Showing posts with label Inner Bride. Show all posts
Showing posts with label Inner Bride. Show all posts

Tuesday, August 18, 2009

The Doctor is In

After nine long years of grad school (five in my current program; three on the east coast; one doing fieldwork), I am Phinally Done, having the requirements for a doctorate in my field by submitting my dissertation (all 429 pages of it, chock full o' fifty-cent words like soteriological, neoliberal, and epistemology!) last Friday.

So, after years of work at this august institution, what do you get?
(Besides a diploma, I mean, which won't be available until next spring...)

Just like going to the dentist, you get a lollipop!







I was dancing on air when I left the graduate degrees office, clutching the most expensive and coveted lollipop in history last Friday!

Mr. Barefoot and I spent the rest of the day enjoying our sunny back deck with friends I hadn't seen in months, since I'd been buried up to my neck in books.

We had cake from the spectacular La Farine...


and bubbly,
and plenty of G&Ts...


and a surprise viewing of the ringbearer outfit
for a nephew in Doc Water and Doc Bee's wedding...
How cute is that???

But, wait, it gets better...
Yes, it definitely needed a chapeau!
I believe that adorable yumminess is from here.

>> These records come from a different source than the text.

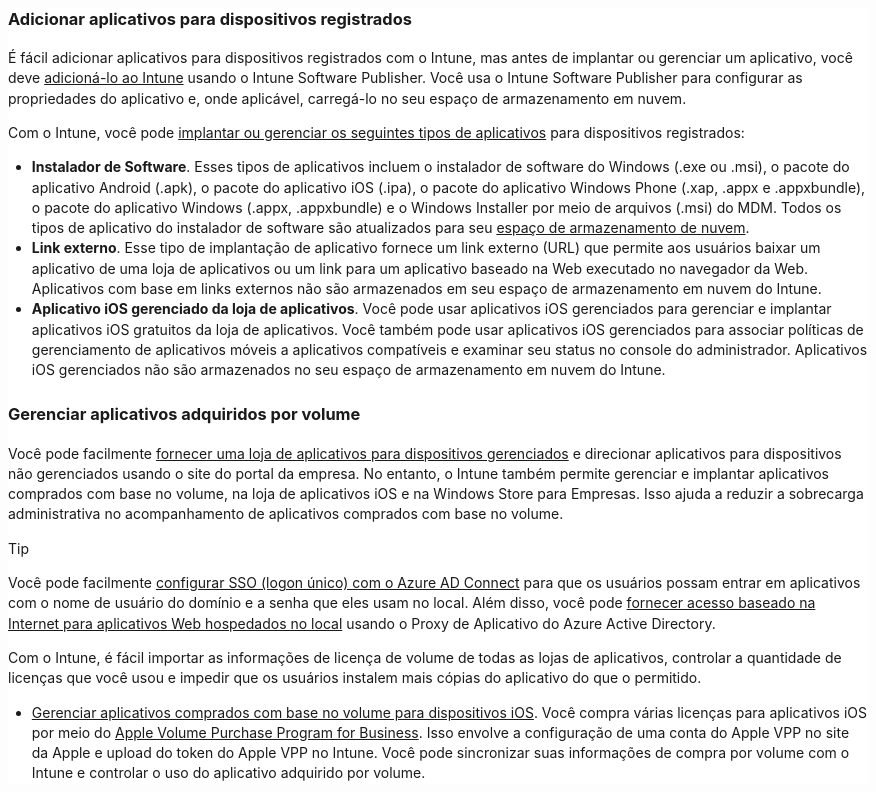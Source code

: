 ### <a name="add-apps-for-enrolled-devices"></a>Adicionar aplicativos para dispositivos registrados
É fácil adicionar aplicativos para dispositivos registrados com o Intune, mas antes de implantar ou gerenciar um aplicativo, você deve [adicioná-lo ao Intune](https://docs.microsoft.com/intune/deploy-use/add-apps-for-mobile-devices-in-microsoft-intune) usando o Intune Software Publisher. Você usa o Intune Software Publisher para configurar as propriedades do aplicativo e, onde aplicável, carregá-lo no seu espaço de armazenamento em nuvem.

Com o Intune, você pode [implantar ou gerenciar os seguintes tipos de aplicativos](https://docs.microsoft.com/intune/deploy-use/add-apps) para dispositivos registrados:
- **Instalador de Software**. Esses tipos de aplicativos incluem o instalador de software do Windows (.exe ou .msi), o pacote do aplicativo Android (.apk), o pacote do aplicativo iOS (.ipa), o pacote do aplicativo Windows Phone (.xap, .appx e .appxbundle), o pacote do aplicativo Windows (.appx, .appxbundle) e o Windows Installer por meio de arquivos (.msi) do MDM. Todos os tipos de aplicativo do instalador de software são atualizados para seu [espaço de armazenamento de nuvem](https://docs.microsoft.com/intune/deploy-use/add-apps#cloud-storage-space).
- **Link externo**. Esse tipo de implantação de aplicativo fornece um link externo (URL) que permite aos usuários baixar um aplicativo de uma loja de aplicativos ou um link para um aplicativo baseado na Web executado no navegador da Web. Aplicativos com base em links externos não são armazenados em seu espaço de armazenamento em nuvem do Intune.
- **Aplicativo iOS gerenciado da loja de aplicativos**. Você pode usar aplicativos iOS gerenciados para gerenciar e implantar aplicativos iOS gratuitos da loja de aplicativos. Você também pode usar aplicativos iOS gerenciados para associar políticas de gerenciamento de aplicativos móveis a aplicativos compatíveis e examinar seu status no console do administrador. Aplicativos iOS gerenciados não são armazenados no seu espaço de armazenamento em nuvem do Intune.

### <a name="manage-volume-purchased-apps"></a>Gerenciar aplicativos adquiridos por volume
Você pode facilmente [fornecer uma loja de aplicativos para dispositivos gerenciados](https://docs.microsoft.com/intune/deploy-use/deploy-apps-in-microsoft-intune) e direcionar aplicativos para dispositivos não gerenciados usando o site do portal da empresa. No entanto, o Intune também permite gerenciar e implantar aplicativos comprados com base no volume, na loja de aplicativos iOS e na Windows Store para Empresas. Isso ajuda a reduzir a sobrecarga administrativa no acompanhamento de aplicativos comprados com base no volume.

> [!TIP]
> Você pode facilmente [configurar SSO (logon único) com o Azure AD Connect](https://docs.microsoft.com/azure/active-directory/connect/active-directory-aadconnect) para que os usuários possam entrar em aplicativos com o nome de usuário do domínio e a senha que eles usam no local. Além disso, você pode [fornecer acesso baseado na Internet para aplicativos Web hospedados no local](https://docs.microsoft.com/azure/active-directory/active-directory-application-proxy-get-started) usando o Proxy de Aplicativo do Azure Active Directory.

Com o Intune, é fácil importar as informações de licença de volume de todas as lojas de aplicativos, controlar a quantidade de licenças que você usou e impedir que os usuários instalem mais cópias do aplicativo do que o permitido.

-   [Gerenciar aplicativos comprados com base no volume para dispositivos iOS](https://docs.microsoft.com/intune/deploy-use/manage-ios-apps-you-purchased-through-a-volume-purchase-program-with-microsoft-intune). Você compra várias licenças para aplicativos iOS por meio do [Apple Volume Purchase Program for Business](http://www.apple.com/business/vpp/). Isso envolve a configuração de uma conta do Apple VPP no site da Apple e upload do token do Apple VPP no Intune. Você pode sincronizar suas informações de compra por volume com o Intune e controlar o uso do aplicativo adquirido por volume.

And that, dear and patient readers (thanks to those of you who stuck around!), is why this blog has been short on wedding planning goodness in recent weeks.

But fear not!

With Doc Water and Doc Bee's wedding just around the corner, Dr. Cowgirl's wedding to recap, a post about handmade wedding rings, and news about the dress, the invites, the flowers, and the DJ conundrum, and more to share, I'll get back in touch with my Inner Bride, and have my Wed Head back in no time.

Plus, Shoegate continues... I didn't fall for the sexy Chie Miharas, but neither did I find that ideal hip, funky, professional shoe.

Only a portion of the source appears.